Dans la cuisine un fracas retentit : un verre s’était brisé. Fais gaffe, nom de Moi ! Li sortit pour s’excuser auprès d’Aline, qui ne lui en tint pas rigueur, puis retourna aider Rachid à préparer le repas, dont tous deux nous avaient promis qu’il serait exquis. Je venais de conter ma rencontre de l’après-midi, non sans un certain enthousiasme, à Aline, qui était demeurée muette depuis. Et quelles sont ces choses que tu voulais me dire ? Son regard sembla s’assombrir, ses yeux devinrent deux puits de ténèbres insondables. Mes recherches ont enfin abouti, mais je ne suis pas sûre qu’il faille que je t’en fasse part, du moins pas aujourd’hui, pas maintenant. Tu en as déjà trop dit. Oui, mais ta rencontre d’aujourd’hui ne fait que confirmer ce dont je n’étais pas encore tout à fait certaine. Je ne vois pas le rapport. Peu importe, tout ce qu’il faut que tu saches, c’est que ce n’était pas un hasard, tout comme ce n’est pas un hasard si nous avons cette conversation. Que ce ne soit pas un hasard, ça n’a rien de gênant : une chose en entraîne une autre. Ce n’est pas de ça que je te parle, ce n’est pas une question de causalité. Il va de soi que tout en ce monde est tout à la fois cause et conséquence, que ce qui ne semble à première vue régi que par les lois de l’aléa le plus incompréhensible qui soit, n’est en fait que le résultat d’une logique située à une échelle bien trop grande pour que l’homme, trompé par ses sens ainsi que par sa vision limitée des événements, puisse un jour espérer l’appréhender dans sa totalité, et si nous cherchons par exemple depuis quelques années à unifier les théories quantique et de la relativité, et s’il est également probable que tôt ou tard nous y parvenions, il se trouvera néanmoins toujours devant nous une nouvelle énigme pour nous replonger dans cet océan d’incertitude et de ténèbres dans lequel nous baignons depuis les premiers pas de l’humanité et qui ne cesse de s’agrandir à mesure que nous avançons. Ce que j’ai découvert ne contredit en rien cet état de fait, en revanche il se pourrait que cela remette fondamentalement en question la réalité de notre existence. Peut-être serait-il d’ailleurs plus judicieux de parler d’insistence. Je ne vois toujours pas où tu veux en venir : tu veux dire que nous n’existons pas ? Oui et non. Disons plutôt qu’il se pourrait que nous ne soyons pas ce que nous pensons être. Pour moi, un rêve s’est brisé.
On se reverra. Lina Renart me souhaita de passer un bon réveillon, puis disparut derrière un rayon. Je ne devais jamais la revoir.
Je suis toujours dans son bureau. A ma gauche s’élève la vidéothèque, à ma droite la bibliothèque, en face la ludothèque et derrière la discothèque. Il est assis à son bureau, moi sur une chaise métallique toujours aussi confortable. Je crains qu’il m’écrive.
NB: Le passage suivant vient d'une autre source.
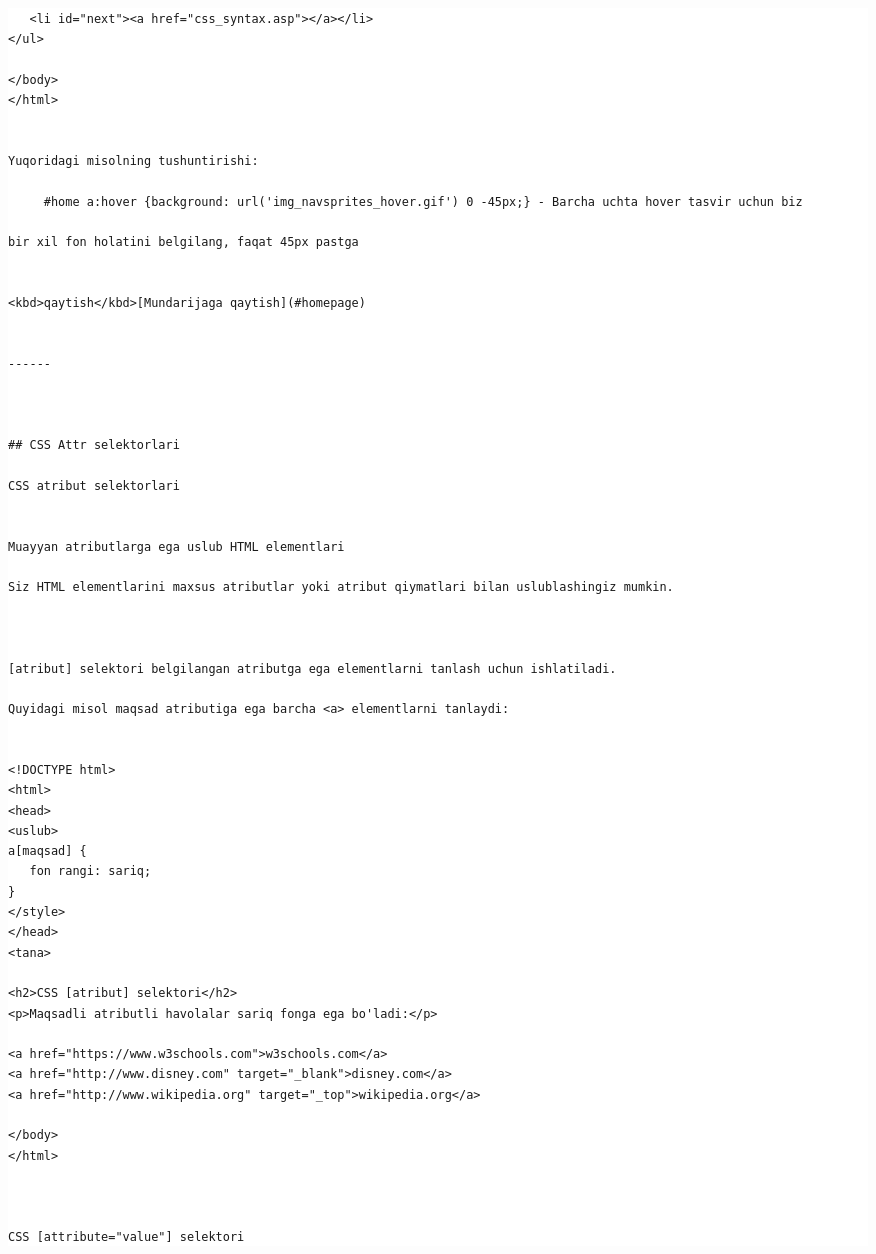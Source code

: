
 ```
   <li id="next"><a href="css_syntax.asp"></a></li>
</ul>

</body>
</html>


Yuqoridagi misolning tushuntirishi:

     #home a:hover {background: url('img_navsprites_hover.gif') 0 -45px;} - Barcha uchta hover tasvir uchun biz

bir xil fon holatini belgilang, faqat 45px pastga


<kbd>qaytish</kbd>[Mundarijaga qaytish](#homepage)


------



## CSS Attr selektorlari
  
CSS atribut selektorlari


Muayyan atributlarga ega uslub HTML elementlari

Siz HTML elementlarini maxsus atributlar yoki atribut qiymatlari bilan uslublashingiz mumkin.



[atribut] selektori belgilangan atributga ega elementlarni tanlash uchun ishlatiladi.

Quyidagi misol maqsad atributiga ega barcha <a> elementlarni tanlaydi:


<!DOCTYPE html>
<html>
<head>
<uslub>
a[maqsad] {
   fon rangi: sariq;
}
</style>
</head>
<tana>

<h2>CSS [atribut] selektori</h2>
<p>Maqsadli atributli havolalar sariq fonga ega bo'ladi:</p>

<a href="https://www.w3schools.com">w3schools.com</a>
<a href="http://www.disney.com" target="_blank">disney.com</a>
<a href="http://www.wikipedia.org" target="_top">wikipedia.org</a>

</body>
</html>



CSS [attribute="value"] selektori

```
Rachid et Li échangèrent un regard tendre. Le repas était prêt. Aline et moi nous assîmes en face l’un de l’autre, cependant que Rachid déposait les gâteaux apéritifs sur la table. Les verres se remplirent d’alcool, les rires coulèrent à flots, l’entrée puis le plat de résistance furent bien vite engloutis et la conversation nous emporta loin sur les rives de la politique, du nazisme, de nos activités respectives et du futur changement de prénom de Rachid, qui envisageait de se faire appeler Richard, et bientôt l’impétuosité de certaines remarques ou plaisanteries de mauvais goût fut noyée sous le poids de la fatigue et de nos ventres par trop gonflés. Quelques mois plus tard, comme pour se conformer à cet adage selon lequel un malheur n'arrive jamais seul, Rachid mourait lors d'une intervention de police dans un quartier chaud de Domuse, la gorge tranchée par un noir. Il y eut une cérémonie officielle, un étendard français sur son cercueil, et sur sa tombe on grava quelques malheureuses lettres : Richard Benbraki. Mort en service. Li pleura beaucoup, repartit en Chine quelques semaines après, je ne devais plus jamais entendre parler d'elle, comme si elle n'avait jamais existé. Il y eut également quelques lignes dans un journal local, évidemment son nom dans la rubrique nécrologique, et l'on fit peu de cas de son décès dans les bulletins d'information télévisés, comme il était de coutume avec les policiers. On peut dire que Rachid avait fini par s'intégrer complètement. Alors comme ça tu veux changer de prénom ? Oui, j'en ai marre qu'on me prenne pour un Arabe, je suis français, j'ai vécu toute ma vie dans ce pays, ma culture c'est la France, rien d'autre, peu importe mes origines. Li resta silencieuse, le sujet semblait la dépasser ; Aline, quant à elle, baissa les yeux, peut-être perplexe, peut-être parce qu'elle avait autre chose en tête. Je la regardais, impuissant, incapable de comprendre ce qui la préoccupait, ce qu'elle avait plus tôt cherché à me dire.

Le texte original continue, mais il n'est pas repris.